Human in the Loop: Engineering with Vibe Coding
Vibe coding accelerates innovation. HPC workloads demand discipline.
Recently, I was asked to help on a customer case involving Nextflow pipelines on OCI. The request seemed simple on the surface: could we run real Nextflow pipelines efficiently on OCI? The challenge was that there was no production-ready Nextflow plugin/executor integration for OCI like on other clouds. So the task was not just “can OCI run Nextflow,” but whether we could make it run predictably, end-to-end, and in a way customers could adopt.
The context and the constraint
I had to build nf-iac in a few weeks from a place where I was not yet comfortable with Nextflow internals. It became a real test of where AI helps and where engineering discipline still has to lead.
I did have an advantage:
- solid infrastructure and IaC experience
- distributed systems instincts
- tolerance for operational edge cases (resources, locality, retries, and data movement)
Time was short, so I did not start by trying to become a Nextflow expert.

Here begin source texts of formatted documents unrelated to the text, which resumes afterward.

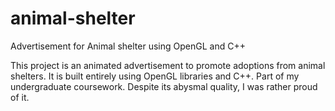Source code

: # animal-shelter
Advertisement for Animal shelter using OpenGL and C++

This project is an animated advertisement to promote adoptions from animal shelters. It is built entirely using OpenGL libraries and C++.
Part of my undergraduate coursework. Despite its abysmal quality, I was rather proud of it.
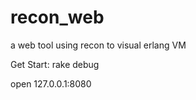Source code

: # recon_web
a web tool using recon to visual erlang VM 

Get Start:
rake debug

open 127.0.0.1:8080 


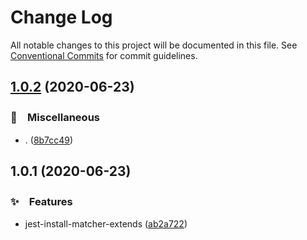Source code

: # Change Log

All notable changes to this project will be documented in this file.
See [Conventional Commits](https://conventionalcommits.org) for commit guidelines.

## [1.0.2](https://github.com/bluelovers/ws-jest/compare/jest-install-matcher-extends@1.0.1...jest-install-matcher-extends@1.0.2) (2020-06-23)


### 🔖　Miscellaneous

* . ([8b7cc49](https://github.com/bluelovers/ws-jest/commit/8b7cc49d23a212c0f174c9d6aae3353aa0bbce90))





## 1.0.1 (2020-06-23)


### ✨　Features

* jest-install-matcher-extends ([ab2a722](https://github.com/bluelovers/ws-jest/commit/ab2a7228abe38a9c0ebb51d492c9dbcef27dc70b))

I used a practical method:
Deconstruct → observe → understand → reassemble.
Deconstruction: split the problem first
I split the system into two layers:
- a thin Nextflow-side executor/plugin that extracts task context and sends JSON to a REST gateway
- an
nf-serverservice that receives that context and performs execution with IaC logic
This design gave immediate observability while I was still learning:
- JSON payloads could be logged, diffed, and replayed
- each transition became explicit
- integration behavior became testable under time pressure
With AI, a working version was surprisingly fast.
The inputs were narrow and explicit:
- architecture split
- REST contract
- IaC starting template
- a few real sample pipelines
That first phase felt like a real “vibe coding” moment: mechanical tasks disappeared quickly and scaffolding appeared.

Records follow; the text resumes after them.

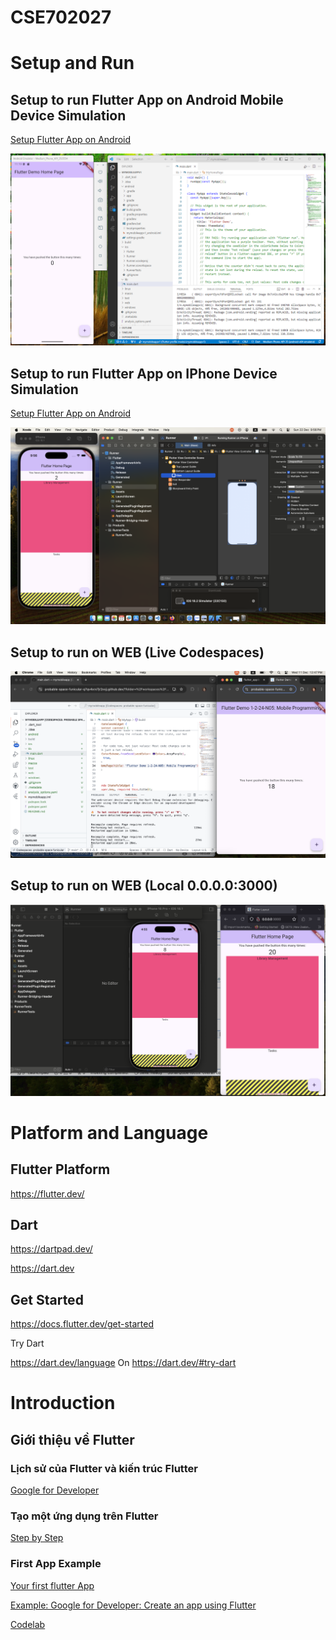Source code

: # CSE702027

# Setup and Run

## Setup to run Flutter App on Android Mobile Device Simulation
[Setup Flutter App on Android](https://lethunguyen.github.io/MobileDev/Simulation)

<img src='demo/android.png'>

## Setup to run Flutter App on IPhone Device Simulation


[Setup Flutter App on Android](https://lethunguyen.github.io/MobileDev/IOSSimulation)

<img src='demo/Xcode.png'>

## Setup to run on WEB (Live Codespaces)

<img src ='demo/demo1.png'>

## Setup to run on WEB (Local 0.0.0.0:3000)

<img src ="/demo/simpleApp.png">

# Platform and Language

## Flutter Platform

https://flutter.dev/

## Dart

https://dartpad.dev/

https://dart.dev


## Get Started

https://docs.flutter.dev/get-started

Try Dart

https://dart.dev/language
On
https://dart.dev/#try-dart

# Introduction

## Giới thiệu về Flutter

### Lịch sử của Flutter và kiến trúc Flutter

[Google for Developer](https://www.youtube.com/watch?v=fq4N0hgOWzU)


### Tạo một ứng dụng trên Flutter

[Step by Step](https://codelabs.developers.google.com/codelabs/flutter-codelab-first#0)

### First App Example

[Your first flutter App](https://codelabs.developers.google.com/codelabs/flutter-codelab-first?hl=en#0)


[Example: Google for Developer: Create an app using Flutter](https://www.youtube.com/watch?v=W1pNjxmNHNQ)


[Codelab](https://codelabs.developers.google.com)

Why AI moved us to “it runs” quickly but not “it’s ready”
AI is very good at producing something that runs.
It is less effective at enforcing maintainability, minimalism, and coherence on its own.
So I kept boundaries tight:
- clear contracts
- deterministic behavior
- deliberate ownership of taste and structure
The first lesson was simple:
AI can take you to “it runs.”
Engineering is what takes it from “it runs” to “it is trustworthy.”
Reality check: from demos to production-shaped tests
The first version worked on my own pipeline, then on small baselines.
Then came the real workload: nf-core/methylseq on a large dataset.
That moved the problem from “demo success” to “systems reliability.”
The break happened quietly: early-stage failures, intermittent missing outputs, and behavior that passed simple checks but broke under load.
The failure pattern pointed to assumptions, not syntax:
- timing
- consistency
- filesystem semantics
- metadata behavior under pressure
Object storage semantics became the blocker.
Object storage mismatch and the storage bridge
This shifted the project into a design problem.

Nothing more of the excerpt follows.